Thursday, April 24, 2008

One purple pill is much like another from chemistry notes

One purple pill is much like another, perhaps even more than you might think. You can't open a magazine these days without seeing an ad for "the purple pill", Nexium. The original purple pill, Prilosec, was the number one selling prescription drug in 2001. A proton pump inhibitor, it stopped the production of acid in the stomach at a different step than earlier heartburn drugs such as Zantac. Patent protection for Prilosec expired that year, and Nexium was introduced with much fanfare. The FDA approval was based on the argument that Nexium was more effective than Prilosec. Now for the chemistry trivia: Nexium is exactly the same molecule as Prilosec.

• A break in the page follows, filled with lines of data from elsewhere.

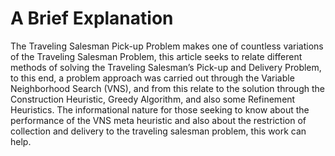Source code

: # A Brief Explanation

The Traveling Salesman Pick-up Problem makes one of countless variations of the Traveling Salesman Problem, this article seeks to relate different
methods of solving the Traveling Salesman’s Pick-up and Delivery Problem,
to this end, a problem approach was carried out through the Variable Neighborhood Search (VNS), and from this relate to the solution through the Construction Heuristic, Greedy Algorithm, and also some Refinement Heuristics.
The informational nature for those seeking to know about the performance of
the VNS meta heuristic and also about the restriction of collection and delivery
to the traveling salesman problem, this work can help.
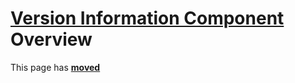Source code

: # [Version Information Component](../VerInfo.md) Overview

This page has [**moved**](https://lib-docs.delphidabbler.com/VerInfo/3/Overview)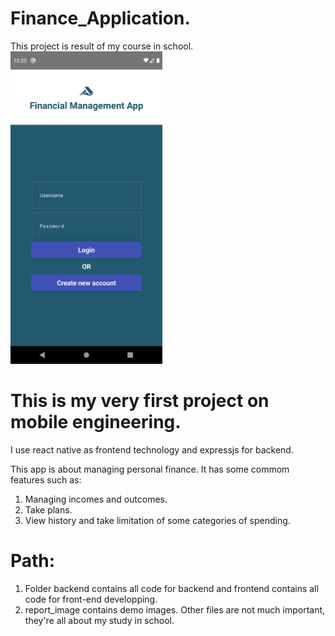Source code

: # Finance_Application.
This project is result of my course in school.
<img src="https://github.com/VLGIN/Finance_Application/blob/main/report_image/Screenshot_1610522501.png" height="500">

# This is my very first project on mobile engineering.
I use react native as frontend technology and expressjs for backend.

This app is about managing personal finance. It has some commom features such as:
1. Managing incomes and outcomes.
2. Take plans.
3. View history and take limitation of some categories of spending.

# Path:
1. Folder backend contains all code for backend and frontend contains all code for front-end developping.
2. report_image contains demo images.
Other files are not much important, they're all about my study in school.
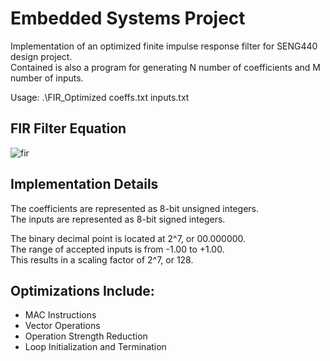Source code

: # Embedded Systems Project
Implementation of an optimized finite impulse response filter for SENG440 design project.  
Contained is also a program for generating N number of coefficients and M number of inputs.

Usage: .\FIR_Optimized coeffs.txt inputs.txt

## FIR Filter Equation

![fir](https://user-images.githubusercontent.com/10039065/28236129-853cef20-68d2-11e7-87fe-278313d6bbc8.PNG)

## Implementation Details

The coefficients are represented as 8-bit unsigned integers.  
The inputs are represented as 8-bit signed integers.

The binary decimal point is located at 2^7, or 00.000000.  
The range of accepted inputs is from -1.00 to +1.00.  
This results in a scaling factor of 2^7, or 128.

## Optimizations Include:
 - MAC Instructions
 - Vector Operations
 - Operation Strength Reduction
 - Loop Initialization and Termination
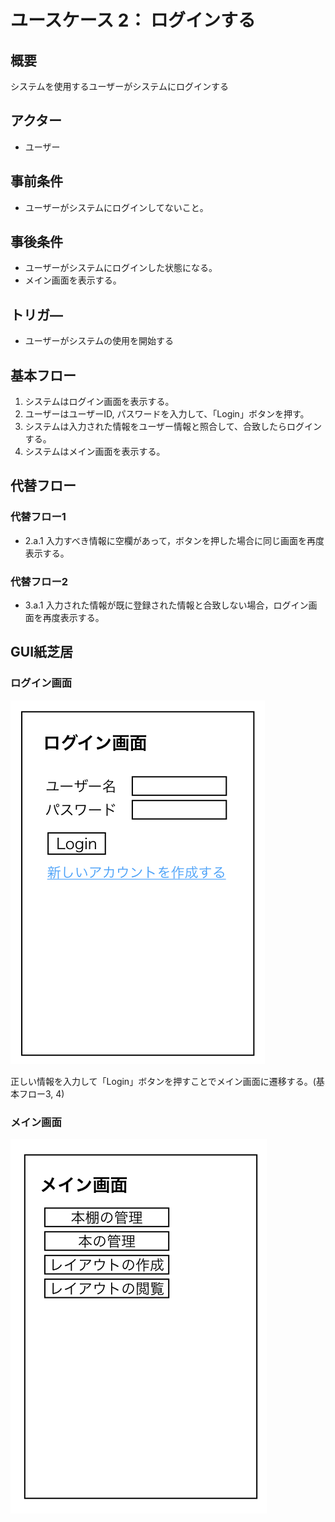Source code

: # ユースケース 2： ログインする

## 概要
システムを使用するユーザーがシステムにログインする

## アクター
- ユーザー

## 事前条件
- ユーザーがシステムにログインしてないこと。

## 事後条件
- ユーザーがシステムにログインした状態になる。
- メイン画面を表示する。

## トリガ―
- ユーザーがシステムの使用を開始する

## 基本フロー
1. システムはログイン画面を表示する。
2. ユーザーはユーザーID, パスワードを入力して、「Login」ボタンを押す。
3. システムは入力された情報をユーザー情報と照合して、合致したらログインする。
4. システムはメイン画面を表示する。

## 代替フロー
### 代替フロー1
- 2.a.1  入力すべき情報に空欄があって，ボタンを押した場合に同じ画面を再度表示する。
### 代替フロー2
- 3.a.1  入力された情報が既に登録された情報と合致しない場合，ログイン画面を再度表示する。
## GUI紙芝居
### ログイン画面
<img src="img/01_login.png">

正しい情報を入力して「Login」ボタンを押すことでメイン画面に遷移する。(基本フロー3, 4)

### メイン画面
<img src="img/02_main.png">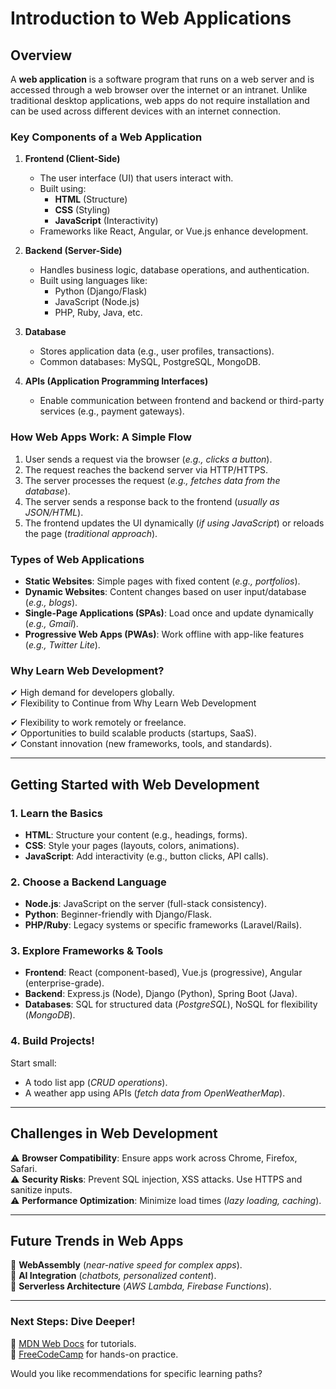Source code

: 

# Introduction to Web Applications  

## Overview  
A **web application** is a software program that runs on a web server and is accessed through a web browser over the internet or an intranet. Unlike traditional desktop applications, web apps do not require installation and can be used across different devices with an internet connection.  

### Key Components of a Web Application  
1. **Frontend (Client-Side)**  
   - The user interface (UI) that users interact with.  
   - Built using:  
     - **HTML** (Structure)  
     - **CSS** (Styling)  
     - **JavaScript** (Interactivity)  
   - Frameworks like React, Angular, or Vue.js enhance development.  

2. **Backend (Server-Side)**  
   - Handles business logic, database operations, and authentication.  
   - Built using languages like:  
     - Python (Django/Flask)  
     - JavaScript (Node.js)  
     - PHP, Ruby, Java, etc.  

3. **Database**  
   - Stores application data (e.g., user profiles, transactions).  
   - Common databases: MySQL, PostgreSQL, MongoDB.  

4. **APIs (Application Programming Interfaces)**  
   - Enable communication between frontend and backend or third-party services (e.g., payment gateways).  

### How Web Apps Work: A Simple Flow  
1. User sends a request via the browser (*e.g., clicks a button*).  
2. The request reaches the backend server via HTTP/HTTPS.  
3. The server processes the request (*e.g., fetches data from the database*).   
4. The server sends a response back to the frontend (*usually as JSON/HTML*).   
5. The frontend updates the UI dynamically (*if using JavaScript*) or reloads the page (*traditional approach*).  

### Types of Web Applications    
- **Static Websites**: Simple pages with fixed content (*e.g., portfolios*).   
- **Dynamic Websites**: Content changes based on user input/database (*e.g., blogs*).   
- **Single-Page Applications (SPAs)**: Load once and update dynamically (*e.g., Gmail*).   
- **Progressive Web Apps (PWAs)**: Work offline with app-like features (*e.g., Twitter Lite*).   

### Why Learn Web Development?    
✔ High demand for developers globally.    
✔ Flexibility to
Continue from Why Learn Web Development


✔ Flexibility to work remotely or freelance.  
✔ Opportunities to build scalable products (startups, SaaS).  
✔ Constant innovation (new frameworks, tools, and standards).  

---

## Getting Started with Web Development  

### 1. Learn the Basics  
- **HTML**: Structure your content (e.g., headings, forms).  
- **CSS**: Style your pages (layouts, colors, animations).  
- **JavaScript**: Add interactivity (e.g., button clicks, API calls).  

### 2. Choose a Backend Language  
- **Node.js**: JavaScript on the server (full-stack consistency).  
- **Python**: Beginner-friendly with Django/Flask.  
- **PHP/Ruby**: Legacy systems or specific frameworks (Laravel/Rails).  

### 3. Explore Frameworks & Tools  
- **Frontend**: React (component-based), Vue.js (progressive), Angular (enterprise-grade).  
- **Backend**: Express.js (Node), Django (Python), Spring Boot (Java).  
- **Databases**: SQL for structured data (*PostgreSQL*), NoSQL for flexibility (*MongoDB*).  

### 4. Build Projects!  
Start small:  
- A todo list app (*CRUD operations*).  
- A weather app using APIs (*fetch data from OpenWeatherMap*).  

---

## Challenges in Web Development  
⚠ **Browser Compatibility**: Ensure apps work across Chrome, Firefox, Safari.  
⚠ **Security Risks**: Prevent SQL injection, XSS attacks. Use HTTPS and sanitize inputs.   
⚠ **Performance Optimization**: Minimize load times (*lazy loading, caching*).  

---

## Future Trends in Web Apps  
🚀 **WebAssembly** (*near-native speed for complex apps*).   
🚀 **AI Integration** (*chatbots, personalized content*).   
🚀 **Serverless Architecture** (*AWS Lambda, Firebase Functions*).   

---

### Next Steps: Dive Deeper!  
🔗 [MDN Web Docs](https://developer.mozilla.org/) for tutorials.   
🔗 [FreeCodeCamp](https://www.freecodecamp.org/) for hands-on practice.   

Would you like recommendations for specific learning paths?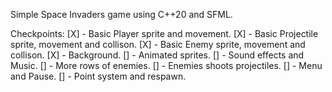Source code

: Simple Space Invaders game using C++20 and SFML.

Checkpoints:
[X] - Basic Player sprite and movement.
[X] - Basic Projectile sprite, movement and collison.
[X] - Basic Enemy sprite, movement and collison.
[X] - Background.
[] - Animated sprites.
[] - Sound effects and Music.
[] - More rows of enemies.
[] - Enemies shoots projectiles.
[] - Menu and Pause.
[] - Point system and respawn.

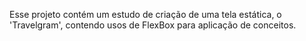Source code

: Esse projeto contém um estudo de criação de uma tela estática, o 'Travelgram', contendo usos de FlexBox para aplicação de conceitos.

To understand the relationship between Nexium and Prilosec, you need to know that many organic molecules come in mirror-pairs. The molecules have exactly the same structure, but are mirror images of each other. Your hands are a good example of this kind of mirror pairing, and in fact the chemical term describing this phenomenon, chirality, comes from the Greek for hand.

Many biological systems show a preference for one mirror image over the other. For example, all the proteins in your body are made up of amino acids which exist in these mirror pairs. Naturally occurring proteins all use only one of the two mirror images, called the L form. Perhaps the most striking example is that of spearmint and caraway oils. Rye bread and spearmint gum taste very different, but the molecules responsible for the taste are identical except that they are mirror images of one another.

Back to Nexium and Prilosec. The active compound in Prilosec is omeprazol, which comes in two forms, R-omeprazol and S-omeprazol. The R and the S come from the Latin for right and left - just like the hands - and indicate that this is a pair of identical mirror images. Both R-omeprazol and S-omeprazol are effective in reducing heartburn, but S-omeprazol is about 4 times as effective as the R form. Prilosec contains a 50/50 mixture of the R and S forms, Nexium is pure S. So 20 mg of Prilosec is equivalent to 12.5 mg of Nexium (10 mg of S + 10 mg of R/4). The prescribing literature on Nexium obscures this fact, giving a new name to S-omeprazol: esomeprazol. Get it? "es"omeprazole.....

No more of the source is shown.